Pero la ayuda egipcia fue demasiado escasa y demasiado tardía. En el 612 a. C., Nabopolasar y Ciaxares sitiaron conjuntamente a Nínive y la tomaron, mientras un grito de alegría brotaba de los pueblos sometidos que durante tanto tiempo habían estado bajo la pesada mano armada de Asiria.
El profeta de Judá, Nahúm, exclama: «¡Ay de la ciudad sanguinaria!» (Nahúm, 3,1), y termina, sin remordimientos: «Cuantos oigan hablar de ti [las noticias de la destrucción de Nínive], batirán palmas por tu causa, porque ¿sobre quién no descargó sin tregua tu maldad?» (Nahúm, 3,19).
Nínive fue destruida de un modo tan completo que da testimonio del odio que se le tenía. Y sus conquistadores nunca permitieron que fuera reconstruida.
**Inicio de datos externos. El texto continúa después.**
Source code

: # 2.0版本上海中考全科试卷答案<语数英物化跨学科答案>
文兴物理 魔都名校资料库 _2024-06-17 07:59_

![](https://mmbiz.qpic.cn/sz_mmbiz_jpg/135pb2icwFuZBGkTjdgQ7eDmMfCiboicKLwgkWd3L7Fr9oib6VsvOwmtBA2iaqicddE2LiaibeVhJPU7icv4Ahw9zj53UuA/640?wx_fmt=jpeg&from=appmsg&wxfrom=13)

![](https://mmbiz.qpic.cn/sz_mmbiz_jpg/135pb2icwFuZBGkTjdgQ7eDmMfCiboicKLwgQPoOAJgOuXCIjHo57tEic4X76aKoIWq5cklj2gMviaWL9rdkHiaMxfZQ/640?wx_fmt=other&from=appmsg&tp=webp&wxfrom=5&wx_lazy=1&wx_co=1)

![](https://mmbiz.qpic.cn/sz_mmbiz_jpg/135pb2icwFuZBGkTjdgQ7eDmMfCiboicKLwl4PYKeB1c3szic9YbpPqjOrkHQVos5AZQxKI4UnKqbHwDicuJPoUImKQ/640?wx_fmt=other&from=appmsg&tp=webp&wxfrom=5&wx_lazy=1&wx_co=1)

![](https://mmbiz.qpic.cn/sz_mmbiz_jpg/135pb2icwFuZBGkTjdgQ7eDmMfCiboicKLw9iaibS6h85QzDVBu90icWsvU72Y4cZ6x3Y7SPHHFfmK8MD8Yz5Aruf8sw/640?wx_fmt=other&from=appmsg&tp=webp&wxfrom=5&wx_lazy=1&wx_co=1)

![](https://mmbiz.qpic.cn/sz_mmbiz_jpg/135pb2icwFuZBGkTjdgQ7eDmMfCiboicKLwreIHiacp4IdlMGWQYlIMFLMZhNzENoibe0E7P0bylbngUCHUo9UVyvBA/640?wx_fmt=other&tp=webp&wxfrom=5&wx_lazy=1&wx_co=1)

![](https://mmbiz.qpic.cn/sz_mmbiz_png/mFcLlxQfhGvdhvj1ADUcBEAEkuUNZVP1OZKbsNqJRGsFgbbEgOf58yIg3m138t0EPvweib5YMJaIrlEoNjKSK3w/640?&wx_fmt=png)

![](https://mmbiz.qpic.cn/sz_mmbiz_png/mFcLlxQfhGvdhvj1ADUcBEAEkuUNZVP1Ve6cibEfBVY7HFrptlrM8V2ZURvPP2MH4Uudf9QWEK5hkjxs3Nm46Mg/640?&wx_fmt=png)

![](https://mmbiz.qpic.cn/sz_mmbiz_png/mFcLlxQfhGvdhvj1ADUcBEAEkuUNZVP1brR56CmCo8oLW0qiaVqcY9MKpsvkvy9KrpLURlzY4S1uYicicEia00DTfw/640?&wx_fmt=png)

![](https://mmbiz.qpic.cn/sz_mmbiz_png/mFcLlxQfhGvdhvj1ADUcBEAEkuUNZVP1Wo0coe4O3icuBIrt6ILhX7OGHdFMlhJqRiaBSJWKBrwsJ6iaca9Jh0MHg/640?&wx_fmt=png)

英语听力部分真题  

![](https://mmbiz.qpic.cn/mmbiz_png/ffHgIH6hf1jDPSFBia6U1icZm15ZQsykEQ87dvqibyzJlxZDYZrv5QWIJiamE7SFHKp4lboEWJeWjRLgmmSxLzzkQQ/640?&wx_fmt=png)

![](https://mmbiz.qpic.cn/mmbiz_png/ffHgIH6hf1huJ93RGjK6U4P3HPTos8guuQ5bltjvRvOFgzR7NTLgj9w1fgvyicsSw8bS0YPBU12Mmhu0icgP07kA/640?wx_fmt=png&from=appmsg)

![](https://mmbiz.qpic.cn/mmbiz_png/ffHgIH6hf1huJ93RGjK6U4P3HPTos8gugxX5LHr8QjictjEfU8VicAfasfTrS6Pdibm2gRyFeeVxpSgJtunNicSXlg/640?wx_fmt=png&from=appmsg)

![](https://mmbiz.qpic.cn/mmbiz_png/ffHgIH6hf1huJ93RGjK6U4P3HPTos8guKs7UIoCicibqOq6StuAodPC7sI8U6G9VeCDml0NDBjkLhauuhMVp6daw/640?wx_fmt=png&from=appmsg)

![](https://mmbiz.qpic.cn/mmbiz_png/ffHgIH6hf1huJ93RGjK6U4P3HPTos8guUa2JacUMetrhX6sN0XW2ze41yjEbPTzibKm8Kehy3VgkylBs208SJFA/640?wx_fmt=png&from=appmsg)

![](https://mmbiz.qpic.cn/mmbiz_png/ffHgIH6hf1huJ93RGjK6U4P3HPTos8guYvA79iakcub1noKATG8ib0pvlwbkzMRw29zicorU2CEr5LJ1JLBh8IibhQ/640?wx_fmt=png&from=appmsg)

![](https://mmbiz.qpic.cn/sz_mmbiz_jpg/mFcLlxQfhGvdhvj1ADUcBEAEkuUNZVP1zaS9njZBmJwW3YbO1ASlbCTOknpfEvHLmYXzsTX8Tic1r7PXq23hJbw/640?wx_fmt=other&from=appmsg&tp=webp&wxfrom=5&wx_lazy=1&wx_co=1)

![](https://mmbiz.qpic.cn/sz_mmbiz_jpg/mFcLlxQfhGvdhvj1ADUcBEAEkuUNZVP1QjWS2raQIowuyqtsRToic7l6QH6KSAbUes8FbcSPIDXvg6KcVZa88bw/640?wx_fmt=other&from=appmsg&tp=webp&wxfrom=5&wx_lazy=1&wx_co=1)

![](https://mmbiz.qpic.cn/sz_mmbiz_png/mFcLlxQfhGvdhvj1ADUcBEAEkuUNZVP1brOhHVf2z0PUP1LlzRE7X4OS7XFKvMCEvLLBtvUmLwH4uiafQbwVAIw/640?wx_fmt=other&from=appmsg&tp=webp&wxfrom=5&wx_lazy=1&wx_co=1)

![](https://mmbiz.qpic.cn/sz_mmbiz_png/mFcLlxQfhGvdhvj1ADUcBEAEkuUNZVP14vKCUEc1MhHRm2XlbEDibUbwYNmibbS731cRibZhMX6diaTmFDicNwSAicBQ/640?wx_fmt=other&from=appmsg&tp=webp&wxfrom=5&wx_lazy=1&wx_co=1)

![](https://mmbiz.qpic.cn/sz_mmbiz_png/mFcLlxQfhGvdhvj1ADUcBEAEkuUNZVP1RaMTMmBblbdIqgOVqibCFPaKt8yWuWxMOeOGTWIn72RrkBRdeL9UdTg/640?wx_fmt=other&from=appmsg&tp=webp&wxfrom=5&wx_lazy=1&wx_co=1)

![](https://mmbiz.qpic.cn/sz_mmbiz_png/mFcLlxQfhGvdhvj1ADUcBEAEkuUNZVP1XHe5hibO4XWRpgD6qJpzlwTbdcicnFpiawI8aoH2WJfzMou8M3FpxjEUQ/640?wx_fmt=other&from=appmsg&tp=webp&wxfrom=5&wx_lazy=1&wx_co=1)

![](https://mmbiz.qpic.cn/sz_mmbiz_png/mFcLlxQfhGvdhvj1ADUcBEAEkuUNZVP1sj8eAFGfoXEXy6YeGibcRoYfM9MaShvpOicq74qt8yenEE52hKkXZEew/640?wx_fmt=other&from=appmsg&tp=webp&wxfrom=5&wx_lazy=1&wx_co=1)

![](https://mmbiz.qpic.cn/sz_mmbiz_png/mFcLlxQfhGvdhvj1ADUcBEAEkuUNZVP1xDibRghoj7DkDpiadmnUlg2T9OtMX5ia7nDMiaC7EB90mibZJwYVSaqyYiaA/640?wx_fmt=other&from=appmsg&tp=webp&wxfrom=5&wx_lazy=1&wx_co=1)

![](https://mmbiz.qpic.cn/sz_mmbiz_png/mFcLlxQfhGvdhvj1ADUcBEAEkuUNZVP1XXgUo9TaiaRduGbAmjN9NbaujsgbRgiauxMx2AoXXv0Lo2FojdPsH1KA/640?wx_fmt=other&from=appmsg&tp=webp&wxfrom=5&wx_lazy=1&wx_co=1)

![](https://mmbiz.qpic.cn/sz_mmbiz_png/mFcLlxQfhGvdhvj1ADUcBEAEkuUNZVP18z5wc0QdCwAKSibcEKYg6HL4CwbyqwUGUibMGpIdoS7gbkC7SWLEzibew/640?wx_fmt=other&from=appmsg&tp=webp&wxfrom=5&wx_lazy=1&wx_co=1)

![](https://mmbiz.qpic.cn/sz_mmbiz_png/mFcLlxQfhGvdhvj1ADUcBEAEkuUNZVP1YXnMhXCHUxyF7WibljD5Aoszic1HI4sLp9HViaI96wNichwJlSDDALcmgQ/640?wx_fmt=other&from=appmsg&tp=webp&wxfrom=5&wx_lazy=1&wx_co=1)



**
Desapareció de la historia y de la conciencia misma del hombre. Dos siglos más tarde, un ejército griego pasó por allí y tuvo que preguntar qué era ese gran montículo de tierra. Era todo lo que quedaba de la gran capital, y fue todo lo que quedó hasta el siglo XIX.
Sólo el hecho accidental de que los judíos incorporasen el odiado nombre a sus escritos bíblicos la mantuvo viva en la memoria de la humanidad occidental.